Buy or borrow a handheld GPS unit with a data transfer cable. The key features to look for are the ability to add waypoints and to add notations to those waypoints. You will also need software to transfer your tracks and waypoints to your computer. I highly recommend Topofusion, and the following steps are specific to it, although they should be similar in other programs. To layout your maps you will need a layput program, I use Adobe Indesign CS2, you might be able to use a word processor as an alternative.

Step 2: Topofusion software

Available from www.topofusion.com. Allows you to download GPS tracks and waypoints. Overlays tracks onto topo maps and satellite images pulled from the web. Gives you mileage, elevation profiles, speed, slope, time, and all kinds of good geeky stuff. Even allows you to create trail networks and run multi-use trail simulations.

Step 3: InDesign

Good layout software. Available from Adobe, part of CS2 as well. Very useful for creating a master layout and then easily adding images and text. There are other alternatives out there, use whatever you like.

Step 4: Go for a Ride, or a HIke!

First I like to clear the memory on my GPS so I don't have to do any editing later. Start your GPS at the trailhead and mark it with a waypoint, add a comment "trailhead" to the waypoint. Now go for a ride and mark each intersection or important feature with a waypoint and a comment. I use abbreviations like "TL" for turn left at the tee. Make sure you don't lose the signal or you can get jumps in the track. When you are done turn the unit off ASAP.

Step 5: Download track into computer

Use Topofusion, shown here, or your chosen program to download the track of your trail. You can set a number of things like track color and the like to what you prefer.

Step 6: Download Waypoints to your computer

Using the same software, download your waypoints. They should come up at the bottom as a separate file and show up as squares. I usually turn the preference to "symbol" so that the waypoint names do not obscure the map.

Step 7: Export waypoints to spreadsheet format

Topofusion very kindly added this feature for me. Select the waypoint file from the bottom of the screen and rightclick "save as" and select ".svg". Now you can open it in a program like Excel.

Step 8: Add notes to spreadsheet file as you like

I like to add notes like "onto the rocky singletrack" to my spreadsheet.

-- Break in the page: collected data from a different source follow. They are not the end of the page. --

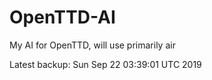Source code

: # OpenTTD-AI
My AI for OpenTTD, will use primarily air

Latest backup: Sun Sep 22 03:39:01 UTC 2019
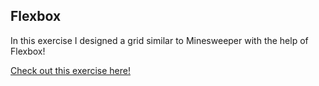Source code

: 
## Flexbox

In this exercise I designed a grid similar to Minesweeper with the help of Flexbox!

[Check out this exercise here!](https://seanwinderickx.github.io/Learning-Markup/exercises/2.css/2.flexbox/index.html)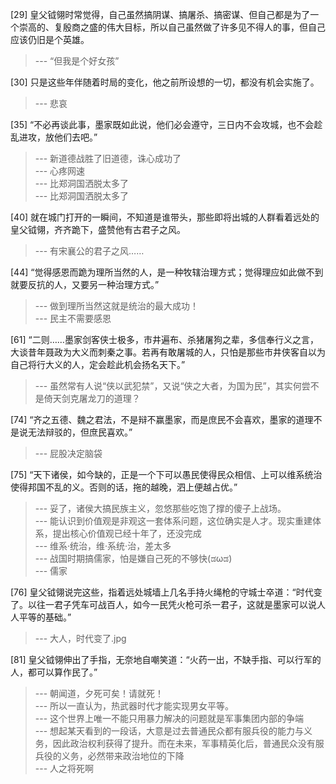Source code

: 
[29] 皇父钺翎时常觉得，自己虽然搞阴谋、搞屠杀、搞密谋、但自己都是为了一个崇高的、复殷商之盛的伟大目标，所以自己虽然做了许多见不得人的事，但自己应该仍旧是个英雄。
>--- “但我是个好女孩”<br>

[30] 只是这些年伴随着时局的变化，他之前所设想的一切，都没有机会实施了。
>--- 悲哀<br>

[35] “不必再谈此事，墨家既如此说，他们必会遵守，三日内不会攻城，也不会趁乱进攻，放他们去吧。”
>--- 新道德战胜了旧道德，诛心成功了<br>
>--- 心疼网速<br>
>--- 比郑洞国洒脱太多了<br>
>--- 比郑洞国洒脱太多了<br>

[40] 就在城门打开的一瞬间，不知道是谁带头，那些即将出城的人群看着远处的皇父钺翎，齐齐跪下，盛赞他有古君子之风。
>--- 有宋襄公的君子之风……<br>

[44] “觉得感恩而跪为理所当然的人，是一种牧辖治理方式；觉得理应如此做不到就要反抗的人，又要另一种治理方式。”
>--- 做到理所当然这就是统治的最大成功！<br>
>--- 民主不需要感恩<br>

[61] “二则……墨家剑客侠士极多，市井遍布、杀猪屠狗之辈，多信奉行义之言，大谈昔年聂政为大义而刺秦之事。若再有敢屠城的人，只怕是那些市井侠客自以为自己将行大义的人，定会趁此机会扬名天下。”
>--- 虽然常有人说“侠以武犯禁”，又说“侠之大者，为国为民”，其实何尝不是倚天剑克屠龙刀的道理？<br>

[74] “齐之五德、魏之君法，不是辩不赢墨家，而是庶民不会喜欢，墨家的道理不是说无法辩驳的，但庶民喜欢。”
>--- 屁股决定脑袋<br>

[75] “天下诸侯，如今缺的，正是一个下可以愚民使得民众相信、上可以维系统治使得邦国不乱的义。否则的话，拖的越晚，泗上便越占优。”
>--- 妥了，诸侯大搞民族主义，忽悠那些吃饱了撑的傻子上战场。<br>
>--- 能认识到价值观是非观这一套体系问题，这位确实是人才。现实重建体系，提出核心价值观已经十年了，还没完成<br>
>--- 维系·统治，维·系统·治，差太多<br>
>--- 战国时期搞儒家，怕是嫌自己死的不够快(ಡωಡ)<br>
>--- 儒家<br>

[76] 皇父钺翎说完这些，指着远处城墙上几名手持火绳枪的守城士卒道：“时代变了。以往一君子凭车可战百人，如今一民凭火枪可杀一君子，这就是墨家可以说人人平等的基础。”
>--- 大人，时代变了.jpg<br>

[81] 皇父钺翎伸出了手指，无奈地自嘲笑道：“火药一出，不缺手指、可以行军的人，都可以算作民了。”
>--- 朝闻道，夕死可矣！请就死！<br>
>--- 所以一直认为，热武器时代才能实现男女平等。<br>
>--- 这个世界上唯一不能只用暴力解决的问题就是军事集团内部的争端<br>
>--- 想起某天看到的一段话，大意是过去普通民众都有服兵役的能力与义务，因此政治权利获得了提升。而在未来，军事精英化后，普通民众没有服兵役的义务，必然带来政治地位的下降<br>
>--- 人之将死啊<br>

I use these to fill in the descriptions on my final map. I usually just do these from memory. You could also take a notepad and make these notes as you ride and note which number waypoint they go to.

Step 9: Export map view

Position the track and map how you want them to appear on your final map. Choose either topographical or satellite views and scale. Remember that you will be cropping these to fit your map layout so you want to leave some bleed. Select "export view" from the file menu and save the map. You might want to play around with layouts and even save some versions with waypoint names or comments showing, it can make putting your map together easier.

Step 10: Crop map image

Open your exported map image and crop it to fit on your map layout.

Step 11: Create your master map layout

I choose to create a two sided format that makes a map that fits perfectly in a cycling jersey pocket, with enough sticking out to easily grab it. My template has the trail name and location on both sides, directions to the trailhead on the front along with the topo map. On the back there are arrows, mileage, GPS coordinates, waypoint descriptions, and an overall trail description. Both sides have the logo for our local trail group. The more you layout on your master, the easier it will be to make more maps later.

Step 12: Add your map image and number the waypoints

Insert the map image you have edited, and make sure not to distort it. Add numbers to indicate the waypoints. You might also want to note features on the map. Many of my maps fit better with North to the side, I just add a compass mark to these.

Step 13: Make arrow symbols

I made a catalog of arrow symbols in Illustrator to use as an added visual aid.

Step 14: Add arrow symbols

Add arrow symbols to your descriptions of the waypoints, I use my spreadsheet for reference.

Step 15: Add descriptions

Add descriptions to your waypoints, these are very useful to people who will be using your map without GPS. Try to be descriptive. For example: "Turn Left at the Y, after you go down the steep singletrack with loose rocks".

Step 16: Add GPS coordinates, mileage, trail overview, and directions to trailhead

Add the GPS coordinates from your spreadsheet, either cut and paste or manually enter them. Add in the mileage to each waypoint from the beginning. You can use the elevation profile tool in Topofusion to get pretty close. This is useful for people using your map who have cycle-computers. Finally add written directions to the trailhead and an overview of the trail. I like to describe the terrain, the total mileage, the elevation gain, and maybe a little history.

Step 17: Finished! Now get them out to other people.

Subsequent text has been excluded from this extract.